Della stessa pluralità è avvolta la lettura biblica della storia: la categoria di “storia della salvezza”, che è propria di Luca, non totalizza l’intera narrazione biblica, che raramente procede in modo lineare e offre interpretazioni plurali degli eventi (anche della croce di Gesù e del suo significato “redentivo”: persino la parola “ultima” viene detta in modo “penultimo”, plurale!).
“E l’una e l’altra” sono “Parola di Dio” - suggerisce la tradizione ebraica.
Una volta chiarito questo, si possono aprire tutti i tavoli di confronto immaginabili: con le scienze, come con la magia, con il pensiero politico, come con la cultura narcisista. E si può farlo da credenti senza la pretesa di avere il monopolio della verità, dal momento che il Dio biblico viene narrato come “sempre più grande” di ogni comprensione raggiunta sotto il cielo. Lasciando, dunque, cadere ogni pregiudiziale concordismo (della serie “La Bibbia aveva ragione”!), in nome della pluralità degli sguardi accesi sull’unica realtà e dei molteplici linguaggi che provano a dirla. Ma anche non forzando la pur giusta esigenza di plausibilità: posso studiare la luna con metodo scientifico e, contemporaneamente, apprezzarne il significato poetico. E l’uno e l’altro. Senza semplificazioni e patendo la fatica di ricomporre l’infranto di linguaggi specialistici autoreferenziali, incapaci, allo stato attuale, di affrontare la dimensione della totalità e della sua sensatezza più o meno reale.

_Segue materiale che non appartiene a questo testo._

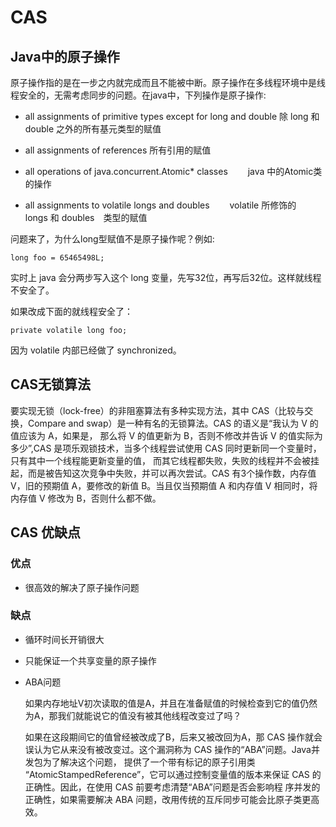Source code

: # CAS

## Java中的原子操作

原子操作指的是在一步之内就完成而且不能被中断。原子操作在多线程环境中是线程安全的，无需考虑同步的问题。在java中，下列操作是原子操作:

* all assignments of primitive types except for long and double
  除 long 和 double 之外的所有基元类型的赋值

* all assignments of references
  所有引用的赋值

* all operations of java.concurrent.Atomic* classes
　　java 中的Atomic类的操作

* all assignments to volatile longs and doubles
　　volatile 所修饰的　longs 和 doubles　类型的赋值

问题来了，为什么long型赋值不是原子操作呢？例如:

```
long foo = 65465498L;
```

实时上 java 会分两步写入这个 long 变量，先写32位，再写后32位。这样就线程不安全了。

如果改成下面的就线程安全了：

```
private volatile long foo;
```

因为 volatile 内部已经做了 synchronized。


## CAS无锁算法

要实现无锁（lock-free）的非阻塞算法有多种实现方法，其中 CAS（比较与交换，Compare and swap）是一种有名的无锁算法。CAS 的语义是“我认为 V 的值应该为 A，如果是，
那么将 V 的值更新为 B，否则不修改并告诉 V 的值实际为多少”,CAS 是项乐观锁技术，当多个线程尝试使用 CAS 同时更新同一个变量时，只有其中一个线程能更新变量的值，
而其它线程都失败，失败的线程并不会被挂起，而是被告知这次竞争中失败，并可以再次尝试。CAS 有3个操作数，内存值 V，旧的预期值 A，要修改的新值 B。当且仅当预期值 A
和内存值 V 相同时，将内存值 V 修改为 B，否则什么都不做。


## CAS 优缺点

### 优点

* 很高效的解决了原子操作问题


### 缺点

* 循环时间长开销很大

* 只能保证一个共享变量的原子操作

* ABA问题

  如果内存地址V初次读取的值是A，并且在准备赋值的时候检查到它的值仍然为A，那我们就能说它的值没有被其他线程改变过了吗？

  如果在这段期间它的值曾经被改成了B，后来又被改回为A，那 CAS 操作就会误认为它从来没有被改变过。这个漏洞称为 CAS 操作的“ABA”问题。Java并发包为了解决这个问题，
  提供了一个带有标记的原子引用类 “AtomicStampedReference”，它可以通过控制变量值的版本来保证 CAS 的正确性。因此，在使用 CAS 前要考虑清楚“ABA”问题是否会影响程
  序并发的正确性，如果需要解决 ABA 问题，改用传统的互斥同步可能会比原子类更高效。





































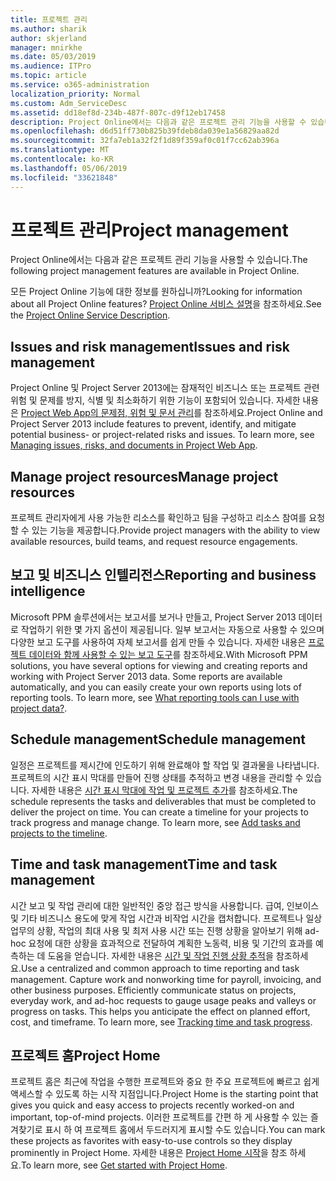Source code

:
 ```yaml
---
title: 프로젝트 관리
ms.author: sharik
author: skjerland
manager: mnirkhe
ms.date: 05/03/2019
ms.audience: ITPro
ms.topic: article
ms.service: o365-administration
localization_priority: Normal
ms.custom: Adm_ServiceDesc
ms.assetid: dd18ef8d-234b-487f-807c-d9f12eb17458
description: Project Online에서는 다음과 같은 프로젝트 관리 기능을 사용할 수 있습니다.
ms.openlocfilehash: d6d51ff730b825b39fdeb8da039e1a56829aa82d
ms.sourcegitcommit: 32fa7eb1a32f2f1d89f359af0c01f7cc62ab396a
ms.translationtype: MT
ms.contentlocale: ko-KR
ms.lasthandoff: 05/06/2019
ms.locfileid: "33621848"
---
```

# <a name="project-management"></a><span data-ttu-id="1855d-103">프로젝트 관리</span><span class="sxs-lookup"><span data-stu-id="1855d-103">Project management</span></span>

<span data-ttu-id="1855d-104">Project Online에서는 다음과 같은 프로젝트 관리 기능을 사용할 수 있습니다.</span><span class="sxs-lookup"><span data-stu-id="1855d-104">The following project management features are available in Project Online.</span></span>
  
<span data-ttu-id="1855d-105">모든 Project Online 기능에 대한 정보를 원하십니까?</span><span class="sxs-lookup"><span data-stu-id="1855d-105">Looking for information about all Project Online features?</span></span> <span data-ttu-id="1855d-106">[Project Online 서비스 설명](project-online-service-description.md)을 참조하세요.</span><span class="sxs-lookup"><span data-stu-id="1855d-106">See the [Project Online Service Description](project-online-service-description.md).</span></span>
  
## <a name="issues-and-risk-management"></a><span data-ttu-id="1855d-107">Issues and risk management</span><span class="sxs-lookup"><span data-stu-id="1855d-107">Issues and risk management</span></span>
<span data-ttu-id="1855d-108"><a name="bkmk_IssuesRiskManagement"> </a></span><span class="sxs-lookup"><span data-stu-id="1855d-108"></span></span>

<span data-ttu-id="1855d-p102">Project Online 및 Project Server 2013에는 잠재적인 비즈니스 또는 프로젝트 관련 위험 및 문제를 방지, 식별 및 최소화하기 위한 기능이 포함되어 있습니다. 자세한 내용은 [Project Web App의 문제점, 위험 및 문서 관리](https://go.microsoft.com/fwlink/?LinkId=402634)를 참조하세요.</span><span class="sxs-lookup"><span data-stu-id="1855d-p102">Project Online and Project Server 2013 include features to prevent, identify, and mitigate potential business- or project-related risks and issues. To learn more, see [Managing issues, risks, and documents in Project Web App](https://go.microsoft.com/fwlink/?LinkId=402634).</span></span>
  
## <a name="manage-project-resources"></a><span data-ttu-id="1855d-111">Manage project resources</span><span class="sxs-lookup"><span data-stu-id="1855d-111">Manage project resources</span></span>
<span data-ttu-id="1855d-112"><a name="bkmk_ManageProjectResources"> </a></span><span class="sxs-lookup"><span data-stu-id="1855d-112"></span></span>

<span data-ttu-id="1855d-113">프로젝트 관리자에게 사용 가능한 리소스를 확인하고 팀을 구성하고 리소스 참여를 요청할 수 있는 기능을 제공합니다.</span><span class="sxs-lookup"><span data-stu-id="1855d-113">Provide project managers with the ability to view available resources, build teams, and request resource engagements.</span></span>
  
## <a name="reporting-and-business-intelligence"></a><span data-ttu-id="1855d-114">보고 및 비즈니스 인텔리전스</span><span class="sxs-lookup"><span data-stu-id="1855d-114">Reporting and business intelligence</span></span>
<span data-ttu-id="1855d-115"><a name="bkmk_ReportingBusinessIntelligence"> </a></span><span class="sxs-lookup"><span data-stu-id="1855d-115"></span></span>

<span data-ttu-id="1855d-p103">Microsoft PPM 솔루션에서는 보고서를 보거나 만들고, Project Server 2013 데이터로 작업하기 위한 몇 가지 옵션이 제공됩니다. 일부 보고서는 자동으로 사용할 수 있으며 다양한 보고 도구를 사용하여 자체 보고서를 쉽게 만들 수 있습니다. 자세한 내용은 [프로젝트 데이터와 함께 사용할 수 있는 보고 도구](https://go.microsoft.com/fwlink/?LinkId=402642)를 참조하세요.</span><span class="sxs-lookup"><span data-stu-id="1855d-p103">With Microsoft PPM solutions, you have several options for viewing and creating reports and working with Project Server 2013 data. Some reports are available automatically, and you can easily create your own reports using lots of reporting tools. To learn more, see [What reporting tools can I use with project data?](https://go.microsoft.com/fwlink/?LinkId=402642).</span></span>
  
## <a name="schedule-management"></a><span data-ttu-id="1855d-119">Schedule management</span><span class="sxs-lookup"><span data-stu-id="1855d-119">Schedule management</span></span>
<span data-ttu-id="1855d-120"><a name="bkmk_ScheduleManagement"> </a></span><span class="sxs-lookup"><span data-stu-id="1855d-120"></span></span>

<span data-ttu-id="1855d-p104">일정은 프로젝트를 제시간에 인도하기 위해 완료해야 할 작업 및 결과물을 나타냅니다. 프로젝트의 시간 표시 막대를 만들어 진행 상태를 추적하고 변경 내용을 관리할 수 있습니다. 자세한 내용은 [시간 표시 막대에 작업 및 프로젝트 추가](https://go.microsoft.com/fwlink/?LinkID=402655)를 참조하세요.</span><span class="sxs-lookup"><span data-stu-id="1855d-p104">The schedule represents the tasks and deliverables that must be completed to deliver the project on time. You can create a timeline for your projects to track progress and manage change. To learn more, see [Add tasks and projects to the timeline](https://go.microsoft.com/fwlink/?LinkID=402655).</span></span>
  
## <a name="time-and-task-management"></a><span data-ttu-id="1855d-124">Time and task management</span><span class="sxs-lookup"><span data-stu-id="1855d-124">Time and task management</span></span>
<span data-ttu-id="1855d-125"><a name="bkmk_TimeTaskManagement"> </a></span><span class="sxs-lookup"><span data-stu-id="1855d-125"></span></span>

<span data-ttu-id="1855d-p105">시간 보고 및 작업 관리에 대한 일반적인 중앙 접근 방식을 사용합니다. 급여, 인보이스 및 기타 비즈니스 용도에 맞게 작업 시간과 비작업 시간을 캡처합니다. 프로젝트나 일상 업무의 상황, 작업의 최대 사용 및 최저 사용 시간 또는 진행 상황을 알아보기 위해 ad-hoc 요청에 대한 상황을 효과적으로 전달하여 계획한 노동력, 비용 및 기간의 효과를 예측하는 데 도움을 얻습니다. 자세한 내용은 [시간 및 작업 진행 상황 추적](https://go.microsoft.com/fwlink/p/?LinkId=271321)을 참조하세요.</span><span class="sxs-lookup"><span data-stu-id="1855d-p105">Use a centralized and common approach to time reporting and task management. Capture work and nonworking time for payroll, invoicing, and other business purposes. Efficiently communicate status on projects, everyday work, and ad-hoc requests to gauge usage peaks and valleys or progress on tasks. This helps you anticipate the effect on planned effort, cost, and timeframe. To learn more, see [Tracking time and task progress](https://go.microsoft.com/fwlink/p/?LinkId=271321).</span></span>

## <a name="project-home"></a><span data-ttu-id="1855d-131">프로젝트 홈</span><span class="sxs-lookup"><span data-stu-id="1855d-131">Project Home</span></span>
<span data-ttu-id="1855d-132">프로젝트 홈은 최근에 작업을 수행한 프로젝트와 중요 한 주요 프로젝트에 빠르고 쉽게 액세스할 수 있도록 하는 시작 지점입니다.</span><span class="sxs-lookup"><span data-stu-id="1855d-132">Project Home is the starting point that gives you quick and easy access to projects recently worked-on and important, top-of-mind projects.</span></span> <span data-ttu-id="1855d-133">이러한 프로젝트를 간편 하 게 사용할 수 있는 즐겨찾기로 표시 하 여 프로젝트 홈에서 두드러지게 표시할 수도 있습니다.</span><span class="sxs-lookup"><span data-stu-id="1855d-133">You can mark these projects as favorites with easy-to-use controls so they display prominently in Project Home.</span></span> <span data-ttu-id="1855d-134">자세한 내용은 [Project Home 시작](https://support.office.com/article/get-started-with-project-home-a3b38418-35e7-4df4-8e4a-ba6a4fa0562a?ui=en-US&rs=en-US&ad=US)을 참조 하세요.</span><span class="sxs-lookup"><span data-stu-id="1855d-134">To learn more, see [Get started with Project Home](https://support.office.com/article/get-started-with-project-home-a3b38418-35e7-4df4-8e4a-ba6a4fa0562a?ui=en-US&rs=en-US&ad=US).</span></span>

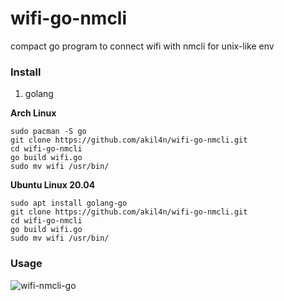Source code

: # wifi-go-nmcli
compact go program to connect wifi with nmcli for unix-like env

### Install
1. golang

**Arch Linux** <br>

```
sudo pacman -S go
git clone https://github.com/akil4n/wifi-go-nmcli.git
cd wifi-go-nmcli
go build wifi.go
sudo mv wifi /usr/bin/
```


**Ubuntu Linux 20.04**<br>

```
sudo apt install golang-go
git clone https://github.com/akil4n/wifi-go-nmcli.git
cd wifi-go-nmcli
go build wifi.go
sudo mv wifi /usr/bin/
```



### Usage
![wifi-nmcli-go](https://user-images.githubusercontent.com/53361563/158054186-64cbdf2a-d2ad-4825-a2aa-9d1a933b7d81.png)

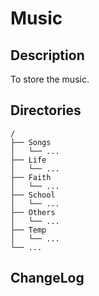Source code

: # Music

## Description

To store the music.


## Directories

```
/
├── Songs
│   └── ...
├── Life
│   └── ...
├── Faith
│   └── ...
├── School
│   └── ...
├── Others
│   └── ...
├── Temp
│   └── ...
└── ...
```


## ChangeLog

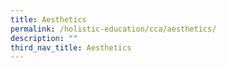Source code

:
 ```yaml
---
title: Aesthetics
permalink: /holistic-education/cca/aesthetics/
description: ""
third_nav_title: Aesthetics
---
```

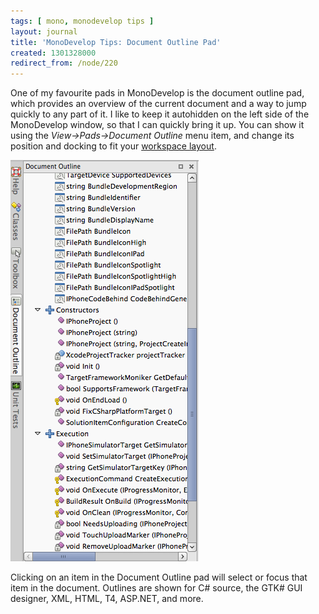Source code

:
 ```yaml
---
tags: [ mono, monodevelop tips ]
layout: journal
title: 'MonoDevelop Tips: Document Outline Pad'
created: 1301328000
redirect_from: /node/220
---
```

One of my favourite pads in MonoDevelop is the document outline pad, which
provides an overview of the current document and a way to jump quickly to any
part of it. I like to keep it autohidden on the left side of the MonoDevelop
window, so that I can quickly bring it up. You can show it using the
_View->Pads->Document Outline_ menu item, and change its position and docking to
fit your [workspace
layout](/journal/2011/02/monodevelop_tips_workspace_layout).<!--break-->

![The document outline pad](/files/images/md-tips/document-outline.png)

Clicking on an item in the Document Outline pad will select or focus that item
in the document. Outlines are shown for C# source, the GTK# GUI designer, XML,
HTML, T4, ASP.NET, and more.
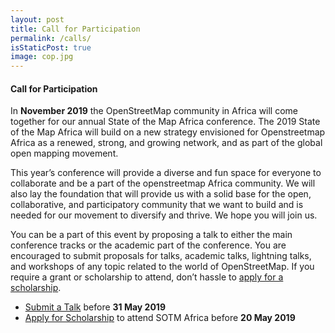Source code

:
 ```yaml
---
layout: post
title: Call for Participation 
permalink: /calls/
isStaticPost: true
image: cop.jpg
---
```


#### Call for Participation 

In **November 2019** the OpenStreetMap community in Africa will come together for our annual State of the Map Africa conference. The 2019 State of the Map Africa will build on a new strategy envisioned for Openstreetmap Africa as a renewed, strong, and growing network, and as part of the global open mapping movement.

This year’s conference will provide a diverse and fun space for everyone to collaborate and be a part of the openstreetmap Africa community. We will also lay the foundation that will provide us with a solid base for the open, collaborative, and participatory community that we want to build and is needed for our movement to diversify and thrive. We hope you will join us.

You can be a part of this event by proposing a talk to either the main conference tracks or the academic part of the conference. You are encouraged to submit proposals for talks, academic talks, lightning talks, and workshops of any topic related to the world of OpenStreetMap. If you require a grant or scholarship to attend, don’t hassle to [apply for a scholarship](https://docs.google.com/forms/d/e/1FAIpQLScuRnj25mzYFfPJ30H3JsApetK4JnLkTXQeWZKwf-GqEtjL2w/viewform!).

- [Submit a Talk](https://docs.google.com/forms/d/1lKq5Y_oWIzai7RGug1JbNhCCCS4gVOOlkUw6cZMuN5o/viewform?edit_requested=true) before **31 May 2019**
- [Apply for Scholarship](https://docs.google.com/forms/d/e/1FAIpQLScuRnj25mzYFfPJ30H3JsApetK4JnLkTXQeWZKwf-GqEtjL2w/viewform) to attend SOTM Africa before **20 May 2019**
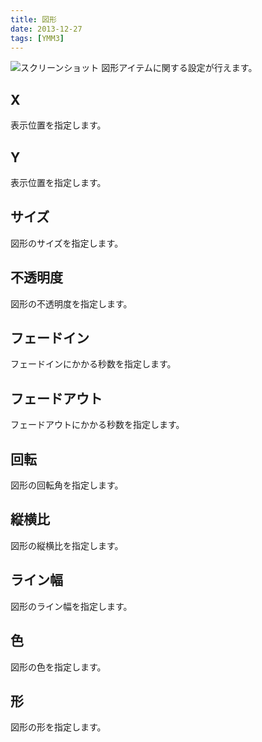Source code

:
 ```yaml
---
title: 図形
date: 2013-12-27
tags: [YMM3]
---
```

![スクリーンショット](h20131227175344965-1.jpg)
図形アイテムに関する設定が行えます。

## X
表示位置を指定します。

## Y
表示位置を指定します。

## サイズ
図形のサイズを指定します。

## 不透明度
図形の不透明度を指定します。

## フェードイン
フェードインにかかる秒数を指定します。

## フェードアウト
フェードアウトにかかる秒数を指定します。

## 回転
図形の回転角を指定します。

## 縦横比
図形の縦横比を指定します。

## ライン幅
図形のライン幅を指定します。

## 色
図形の色を指定します。

## 形
図形の形を指定します。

Gli interrogativi posti domandano una ripresa puntuale. Ma solo una volta chiariti gli equivoci sulla natura del testo biblico. Nelle Scritture ebraico-cristiane la teologia e la storia giungono a espressione come letteratura. Quest’ultima non fornisce solo l’involucro da rompere per giungere ai contenuti. Il mezzo è già il messaggio! E come sosteneva Paul Klee, “l’arte non riproduce ciò che è visibile, ma rende visibile ciò che non sempre lo è”.
Penso che, oggi, sia possibile un’altra lettura delle narrazioni bibliche, in grado di mettere a frutto il carattere narrativo, senza provocare cortocircuiti con altri linguaggi - la scienza, certo, ma non solo - dialogando, invece, con essi, senza pregiudiziali di sorta.